Mika swallowed. "Well, yes," he said, and ran a hand over the back of his neck in embarrassment.

Half of him had hoped she would chastise him for waiting so long, and reveal that she felt the same way. That half of him, of course, had been wrong. She bristled, and her lips transformed into a thin, cross line. "So that was why you blooded me, then," she concluded, and met his eyes – and though before they had looked cold, now they looked positively distant, as though she was seeing him for the first time. "It wasn't that you thought I could make a good vampire. You still don't think that."

"I do think that," Mika told her desperately, but when he reached a hand across the table to touch her she recoiled and stood.

"I didn't realize-" Arra said, and broke off when her voice cracked.

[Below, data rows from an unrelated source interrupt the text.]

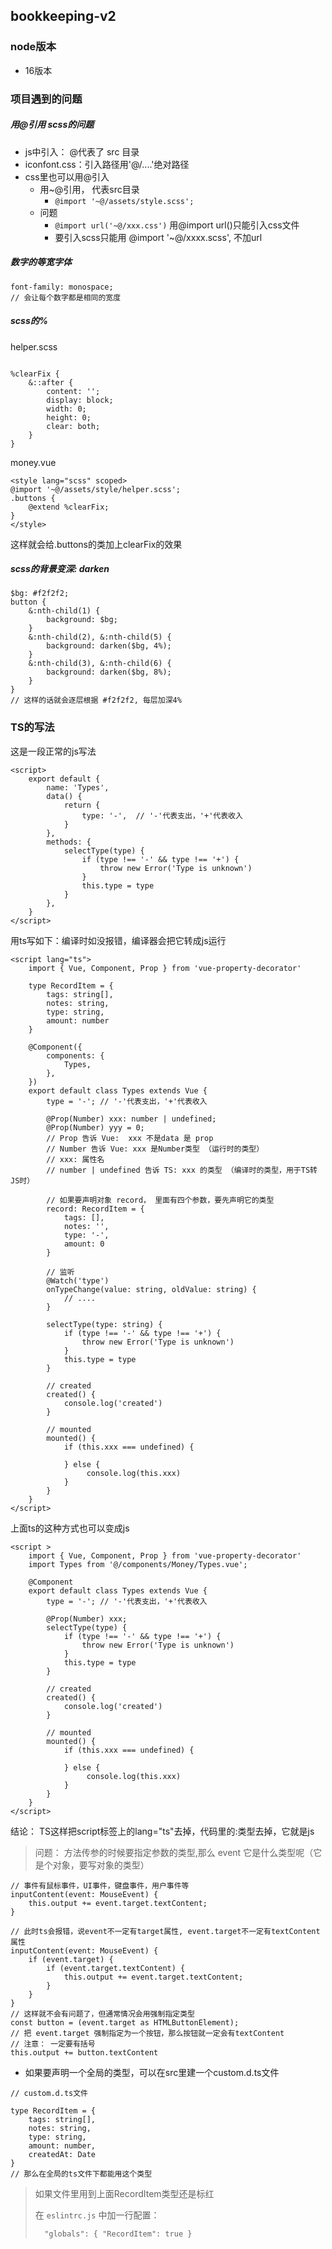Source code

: ## bookkeeping-v2

### node版本

- 16版本

### 项目遇到的问题 

#####  用@引用 scss的问题

- js中引入： @代表了 src 目录
- iconfont.css：引入路径用'@/....'绝对路径
- css里也可以用@引入
  - 用~@引用， 代表src目录
    -  `@import '~@/assets/style.scss';`
  - 问题
    - `@import url('~@/xxx.css')` 用@import url()只能引入css文件
    - 要引入scss只能用 @import '~@/xxxx.scss', 不加url



##### 数字的等宽字体

```
font-family: monospace;
// 会让每个数字都是相同的宽度
```



##### scss的%

helper.scss

```

%clearFix {
    &::after {
        content: '';
        display: block;
        width: 0;
        height: 0;
        clear: both;
    }
}
```

money.vue

```
<style lang="scss" scoped>
@import '~@/assets/style/helper.scss';
.buttons {
    @extend %clearFix;
}
</style>
```

这样就会给.buttons的类加上clearFix的效果



##### scss的背景变深: darken

```
$bg: #f2f2f2;
button {
	&:nth-child(1) {
		background: $bg;
	}
	&:nth-child(2), &:nth-child(5) {
		background: darken($bg, 4%);
	}
	&:nth-child(3), &:nth-child(6) {
		background: darken($bg, 8%);
	}
}
// 这样的话就会逐层根据 #f2f2f2, 每层加深4%
```



### TS的写法

这是一段正常的js写法

```
<script>
    export default {
        name: 'Types',
        data() {
            return {
                type: '-',  // '-'代表支出，'+'代表收入
            }
        },
        methods: {
            selectType(type) {
                if (type !== '-' && type !== '+') {
                    throw new Error('Type is unknown')
                }
                this.type = type
            }
        },
    }
</script>
```

用ts写如下：编译时如没报错，编译器会把它转成js运行

```
<script lang="ts">
    import { Vue, Component, Prop } from 'vue-property-decorator'

	type RecordItem = {
		tags: string[],
		notes: string,
		type: string,
		amount: number
	}

    @Component({
    	components: {
            Types,
        },
    })
    export default class Types extends Vue {
        type = '-'; // '-'代表支出，'+'代表收入
       
       	@Prop(Number) xxx: number | undefined;
       	@Prop(Number) yyy = 0;
       	// Prop 告诉 Vue:  xxx 不是data 是 prop
       	// Number 告诉 Vue: xxx 是Number类型 （运行时的类型）
       	// xxx: 属性名
       	// number | undefined 告诉 TS: xxx 的类型 （编译时的类型，用于TS转JS时）
       	
       	// 如果要声明对象 record， 里面有四个参数，要先声明它的类型
		record: RecordItem = {
			tags: [],
			notes: '',
			type: '-',
			amount: 0
		}
		
		// 监听
		@Watch('type')
		onTypeChange(value: string, oldValue: string) {
			// ....
		}
       	
        selectType(type: string) {
            if (type !== '-' && type !== '+') {
                throw new Error('Type is unknown')
            }
            this.type = type
        }
	
        // created
        created() {
            console.log('created')
        }

        // mounted
        mounted() {
        	if (this.xxx === undefined) {
        	
        	} else {
				 console.log(this.xxx)
        	} 
        }
    }
</script>
```

上面ts的这种方式也可以变成js

```
<script >
    import { Vue, Component, Prop } from 'vue-property-decorator'
	import Types from '@/components/Money/Types.vue';
	
    @Component
    export default class Types extends Vue {
        type = '-'; // '-'代表支出，'+'代表收入
       
       	@Prop(Number) xxx;
        selectType(type) {
            if (type !== '-' && type !== '+') {
                throw new Error('Type is unknown')
            }
            this.type = type
        }

        // created
        created() {
            console.log('created')
        }

        // mounted
        mounted() {
        	if (this.xxx === undefined) {
        	
        	} else {
				 console.log(this.xxx)
        	} 
        }
    }
</script>
```

结论： TS这样把script标签上的lang="ts"去掉，代码里的:类型去掉，它就是js

> 问题： 方法传参的时候要指定参数的类型,那么 event 它是什么类型呢（它是个对象，要写对象的类型）

```
// 事件有鼠标事件，UI事件，键盘事件，用户事件等
inputContent(event: MouseEvent) {
	this.output += event.target.textContent;
}

// 此时ts会报错，说event不一定有target属性, event.target不一定有textContent属性
inputContent(event: MouseEvent) {
	if (event.target) {
		if (event.target.textContent) {
			this.output += event.target.textContent;
		}
	}
}
// 这样就不会有问题了，但通常情况会用强制指定类型
const button = (event.target as HTMLButtonElement);
// 把 event.target 强制指定为一个按钮，那么按钮就一定会有textContent
// 注意： 一定要有括号
this.output += button.textContent
```



- 如果要声明一个全局的类型，可以在src里建一个custom.d.ts文件

```
// custom.d.ts文件

type RecordItem = {
    tags: string[],
    notes: string,
    type: string,
    amount: number,
    createdAt: Date
}
// 那么在全局的ts文件下都能用这个类型
```

> 如果文件里用到上面RecordItem类型还是标红
>
> 在 `eslintrc.js` 中加一行配置：
>
> ```
>   "globals": { "RecordItem": true }
> ```
>
>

It almost ripped Mika's heart apart to see that he had upset her. She was so proud, and so sensitive after so many years of ridicule that those around her wouldn't believe in her capabilities – and so wary of men after the way they had treated her as a human – that later Mika would suppose he had deserved this reaction. "I didn't realize that in being your assistant I would eventually owe you something."

"Arra, it isn't –"

"Is everything alright?" said a voice from above, and Mika looked up to see Crepsley looming, lanky and ginger as ever, awkwardly over their discussion. Mika couldn't miss the way he lay a hand absently on Arra's back like a disgusting claim to ownership. Before Mika could tell him to mind his own business and leave them to their discussions, Arra had risen to her feet, brushing off both Larten's hand on her back and her mentor's desperate grab for her wrist.

"No," said Arra, as she edged out of her seat. "It's not alright. Larten, tell Gavner we can leave tomorrow night, when you see him?"

With that, Mika watched his beloved assistant – so proud, so strong – storm out of the Hall towards her chambers. The Crepsley child didn't bother lingering to find out what had happened from the dark-haired General, but rather predictably spun to follow Arra, tripping along behind her as she gracefully swept through the doors, much like a needy orange puppy.

Mika couldn't bring himself to think of any more insults for the younger man. It wasn't important any longer to him what Arra saw in that wastrel. What mattered was that perhaps he had lost her forever, not who he had perhaps lost her to.